I had an especially raucous time of it when plotting Once Upon a Spine because this time around, the book in Brooklyn’s care is Alice’s Adventures in Wonderland, perhaps the best known example of literary nonsense. In her own way, Brooklyn falls down the rabbit hole, too, and I hope readers will love going along for the ride.
Five Things You Never Knew about Alice in Wonderland
- Lewis Carroll’s real name was Charles Lutwidge Dodgson. If anyone reading this has the middle name Lutwidge, submit proof to me by email through my website, KateCarlisle.com, and I’ll send you a signed book.
- “Alice in Wonderland” isn’t the title! It’s actually Alice’s Adventures in Wonderland. But even that wasn’t the original title. Lewis Carroll’s handwritten first draft was titled Alice’s Adventures Under Ground. Other rejected titles include Alice Among the Fairies and Alice’s Golden Hour.

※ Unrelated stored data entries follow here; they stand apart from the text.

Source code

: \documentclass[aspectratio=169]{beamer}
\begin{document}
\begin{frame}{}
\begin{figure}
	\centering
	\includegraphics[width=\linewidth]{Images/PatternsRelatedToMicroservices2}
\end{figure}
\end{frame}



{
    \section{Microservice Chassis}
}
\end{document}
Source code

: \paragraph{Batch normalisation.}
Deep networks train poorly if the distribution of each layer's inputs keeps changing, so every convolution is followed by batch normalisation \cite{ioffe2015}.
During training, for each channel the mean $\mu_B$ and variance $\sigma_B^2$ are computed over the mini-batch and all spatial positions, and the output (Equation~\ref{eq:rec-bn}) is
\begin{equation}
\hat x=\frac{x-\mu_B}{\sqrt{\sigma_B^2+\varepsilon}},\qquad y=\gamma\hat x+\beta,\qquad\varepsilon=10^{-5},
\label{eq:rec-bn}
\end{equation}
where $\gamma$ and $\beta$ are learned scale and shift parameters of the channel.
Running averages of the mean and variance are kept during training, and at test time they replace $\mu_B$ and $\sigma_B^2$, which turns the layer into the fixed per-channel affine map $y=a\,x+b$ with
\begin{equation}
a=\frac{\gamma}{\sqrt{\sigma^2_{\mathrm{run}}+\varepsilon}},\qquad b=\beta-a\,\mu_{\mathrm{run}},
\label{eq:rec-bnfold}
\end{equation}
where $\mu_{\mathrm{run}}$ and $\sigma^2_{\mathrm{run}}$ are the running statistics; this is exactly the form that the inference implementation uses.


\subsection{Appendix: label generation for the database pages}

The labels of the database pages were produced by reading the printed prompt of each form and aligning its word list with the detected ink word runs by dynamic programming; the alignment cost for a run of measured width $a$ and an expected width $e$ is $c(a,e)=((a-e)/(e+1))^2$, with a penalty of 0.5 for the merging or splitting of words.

- The story was conceived on a rowboat on the Isis, as Dodgson entertained three young girls. Yes, one of the girls was named Alice.
- Alice’s Adventures in Wonderland has never been out of print, but when it was released, it wasn’t well reviewed. (Take heart, writers!)

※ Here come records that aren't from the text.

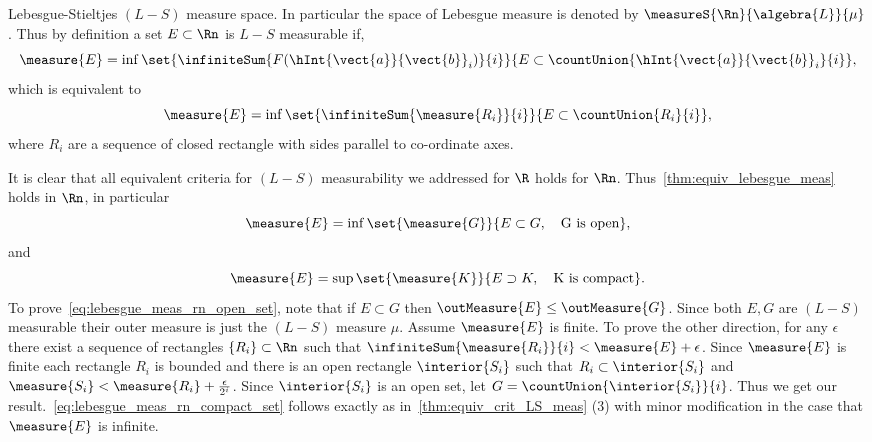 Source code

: Lebesgue-Stieltjes $(L-S)$ measure space. In particular the space of Lebesgue measure is denoted by
$\measureS{\Rn}{\algebra{L}}{\mu}$. Thus by definition a set $E\subset \Rn$ is $L-S$ measurable if,
\begin{equation*}
    \measure{E} = \inf\set{\infiniteSum{F({\hInt{\vect{a}}{\vect{b}}}_{i})}{i}}{E \subset
	\countUnion{{\hInt{\vect{a}}{\vect{b}}}_i}{i}},
\end{equation*}
which is equivalent to
\begin{equation*}
    \measure{E} = \inf\set{\infiniteSum{\measure{R_i}}{i}}{E \subset
	\countUnion{R_i}{i}},
\end{equation*}
where $R_i$ are a sequence of closed rectangle with sides parallel to co-ordinate axes. 


It is clear that all equivalent criteria for $(L-S)$ measurability we addressed for $\R$ holds for
$\Rn$. Thus~\ref{thm:equiv_lebesgue_meas} holds in $\Rn$, in particular
\begin{equation}\label{eq:lebesgue_meas_rn_open_set}
    \measure{E} = \inf\set{\measure{G}}{E\subset G,\quad\text{G is open}},
\end{equation}
and 
\begin{equation}\label{eq:lebesgue_meas_rn_compact_set}
    \measure{E} = \sup\set{\measure{K}}{E\supset K,\quad\text{K is compact}}.
\end{equation}
To prove~\ref{eq:lebesgue_meas_rn_open_set}, note that if $E \subset G$ then $\outMeasure{E} \leq
\outMeasure{G}$. Since both $E,G$ are $(L-S)$ measurable their outer measure is just the $(L-S)$
measure $\mu$. Assume $\measure{E}$ is finite.  
To prove the other direction, for any $\epsilon$ there exist a sequence of rectangles
$\lbrace R_i \rbrace \subset \Rn$ such that $\infiniteSum{\measure{R_i}}{i} < \measure{E} +
\epsilon$. Since $\measure{E}$ is finite each rectangle $R_i$ is bounded and there is an open
rectangle $\interior{S_i}$ such that $R_i \subset \interior{S_i}$ and $\measure{{S_i}} <
\measure{R_i} + \frac{\epsilon}{2^i}$. Since $\interior{S_i}$ is an open set, let $G =
\countUnion{\interior{S_i}}{i}$. Thus we get our result.~\ref{eq:lebesgue_meas_rn_compact_set}
follows exactly as in~\ref{thm:equiv_crit_LS_meas} (3) with minor modification in the case that $\measure{E}$
is infinite.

- There are two first editions. Three, if you count the US first printing, but no one does. Illustrator John Tenniel was unhappy with the quality of the printing, so Lewis Carroll told the publisher to recall the first print run of 2,000. (As an aside, I do not have that kind of power.) Carroll kept 50 author copies and gave them to friends and family. The second first edition is worth about twenty-five thousand dollars. Sounds like a lot—until you find out that the original first edition sold recently for almost two million!
About Kate’s new book ONCE UPON A SPINE
San Francisco bookbinder Brooklyn Wainwright stumbles through the looking glass in a tale of murder, rare books, and a quest for the perfect pie…

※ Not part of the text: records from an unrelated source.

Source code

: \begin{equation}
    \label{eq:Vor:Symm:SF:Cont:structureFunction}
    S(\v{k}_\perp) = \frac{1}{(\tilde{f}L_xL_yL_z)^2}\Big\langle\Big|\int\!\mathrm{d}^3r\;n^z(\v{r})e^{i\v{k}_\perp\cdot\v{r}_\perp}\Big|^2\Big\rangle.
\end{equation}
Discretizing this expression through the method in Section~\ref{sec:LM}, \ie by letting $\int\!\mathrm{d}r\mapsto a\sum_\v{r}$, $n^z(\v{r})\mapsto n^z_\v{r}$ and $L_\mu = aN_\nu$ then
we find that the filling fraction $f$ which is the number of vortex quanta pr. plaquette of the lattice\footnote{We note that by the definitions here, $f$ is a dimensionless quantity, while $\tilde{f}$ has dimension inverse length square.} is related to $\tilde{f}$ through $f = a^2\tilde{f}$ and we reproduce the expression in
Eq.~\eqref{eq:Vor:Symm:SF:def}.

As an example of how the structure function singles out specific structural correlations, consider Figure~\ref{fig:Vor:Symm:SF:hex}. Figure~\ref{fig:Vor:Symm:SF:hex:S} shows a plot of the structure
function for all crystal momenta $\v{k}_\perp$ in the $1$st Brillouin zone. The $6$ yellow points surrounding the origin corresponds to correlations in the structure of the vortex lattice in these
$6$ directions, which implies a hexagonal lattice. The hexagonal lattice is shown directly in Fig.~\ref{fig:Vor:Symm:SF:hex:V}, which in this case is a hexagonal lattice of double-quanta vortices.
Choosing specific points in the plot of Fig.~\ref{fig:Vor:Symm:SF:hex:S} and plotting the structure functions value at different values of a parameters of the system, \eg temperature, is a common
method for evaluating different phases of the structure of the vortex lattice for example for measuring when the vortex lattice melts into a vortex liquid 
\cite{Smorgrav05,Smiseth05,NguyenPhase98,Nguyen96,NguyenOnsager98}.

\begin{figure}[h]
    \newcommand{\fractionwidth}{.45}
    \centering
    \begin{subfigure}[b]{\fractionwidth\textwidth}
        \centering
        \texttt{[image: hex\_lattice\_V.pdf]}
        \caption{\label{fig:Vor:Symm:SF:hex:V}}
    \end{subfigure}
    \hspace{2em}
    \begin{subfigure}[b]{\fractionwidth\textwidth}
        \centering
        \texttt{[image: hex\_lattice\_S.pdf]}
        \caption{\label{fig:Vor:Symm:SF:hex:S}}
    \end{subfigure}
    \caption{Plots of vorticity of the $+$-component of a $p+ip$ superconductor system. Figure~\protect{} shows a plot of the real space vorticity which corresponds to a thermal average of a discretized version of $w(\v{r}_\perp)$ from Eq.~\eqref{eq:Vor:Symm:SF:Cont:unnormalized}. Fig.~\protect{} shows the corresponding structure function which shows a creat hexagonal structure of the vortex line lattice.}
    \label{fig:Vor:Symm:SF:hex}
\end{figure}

Brooklyn’s oh-so-proper future in-laws are traveling from England to meet her, and if that’s not enough to set her on edge, rumors abound that the charming Courtyard Shops across the street may be replaced by high-rise apartments. Their trendy neighborhood will be ruined unless Brooklyn and her fiancé Derek Stone can persuade the shopkeepers not to sell.
But with a rare edition of Alice in Wonderland causing bad blood at the Brothers Bookshop and a string of petty vandalism making everyone nervous, Brooklyn and Derek feel like they’re attempting six impossible things before breakfast. Then the owner of The Rabbit Hole juice bar is felled by his own heavy shelves, and the local cobbler lies dead beside him. An accident . . . or something more sinister? Things get curiouser and curiouser when a second priceless copy of Alice is discovered. Will it stir up more trouble within the close-knit community?
As the Brits descend, Brooklyn learns they’re not so stuffy, after all. Derek’s dad is won over with chocolate cream pie, and his psychic mum would kill to help Brooklyn solve this murder—before another victim takes a tumble.
What classic book from literature would you like to see Brooklyn Wainwright work on next, and why? Can you think of fun ways that the themes of that book could be woven in to a modern murder mystery?